I'm trying to wrap my brain around parallel/concurrent programming (in Java) and am getting hung up on some fundamentals that don't seem to be covered in any of the tutorials I've been reading.
When we talk about "multi-threading", or "parallel/concurrent programming", does that mean we're taking a big problem and spreading it over many threads, or are we first explicitly decomposing it into smaller sub-problems, and passing each sub-problem to its own thread?
For example, let's say we have EndWorldHungerTask implements Runnable, and task accomplishes some enormous problem.

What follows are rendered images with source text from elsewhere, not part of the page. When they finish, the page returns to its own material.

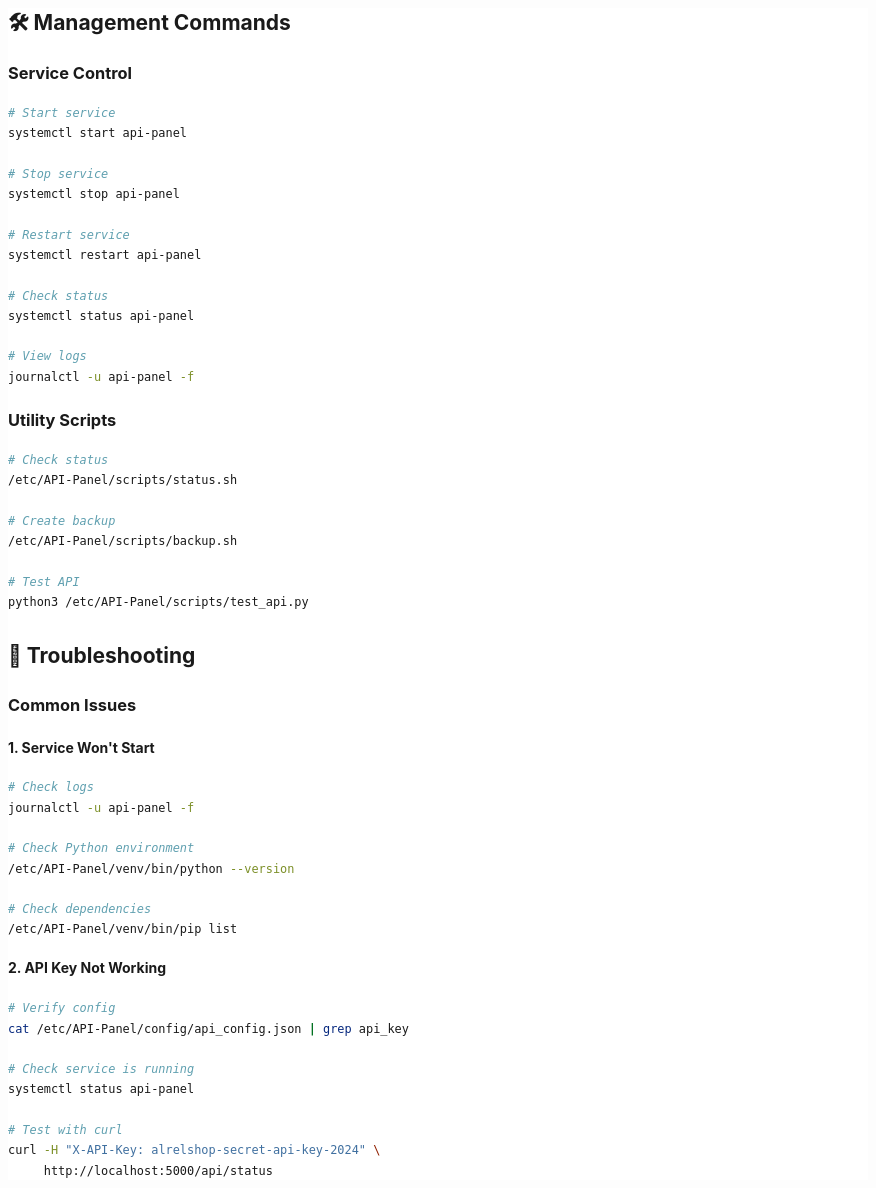 ## 🛠️ Management Commands

### **Service Control**
```bash
# Start service
systemctl start api-panel

# Stop service
systemctl stop api-panel

# Restart service
systemctl restart api-panel

# Check status
systemctl status api-panel

# View logs
journalctl -u api-panel -f
```

### **Utility Scripts**
```bash
# Check status
/etc/API-Panel/scripts/status.sh

# Create backup
/etc/API-Panel/scripts/backup.sh

# Test API
python3 /etc/API-Panel/scripts/test_api.py
```

## 🔧 Troubleshooting

### **Common Issues**

#### 1. **Service Won't Start**
```bash
# Check logs
journalctl -u api-panel -f

# Check Python environment
/etc/API-Panel/venv/bin/python --version

# Check dependencies
/etc/API-Panel/venv/bin/pip list
```

#### 2. **API Key Not Working**
```bash
# Verify config
cat /etc/API-Panel/config/api_config.json | grep api_key

# Check service is running
systemctl status api-panel

# Test with curl
curl -H "X-API-Key: alrelshop-secret-api-key-2024" \
     http://localhost:5000/api/status
```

In order to complete its objective, it has to do some really heavy lifting, say, a hundred million times:
public class EndWorldHungerTask implements Runnable {
public void run() {
for(int i = 0; i < 100000000; i++)
someReallyExpensiveOperation();
}
}
In order to make this "concurrent" or "multi-threaded", would we pass this EndWorldHungerTask to, say, 100 worker threads (where each of the 100 workers are told by the JVM when to be active and work on the next iteration/someReallyExpensiveOperation() call), or would we refactor it manually/explicitly so that each of the 100 workers is iterating over different parts of the loop/work-to-be-done? In both cases, each of the 100 workers is only iterating a million times.
But, under the first paradigm, Java is telling each Thread when to execute. Under the second, the developer needs to manually (in the code) partition the problem ahead of time, and assign each sub-problem to a new Thread.
I guess I'm asking how its "normally done" in Java land. And, not just for this problem, but in general.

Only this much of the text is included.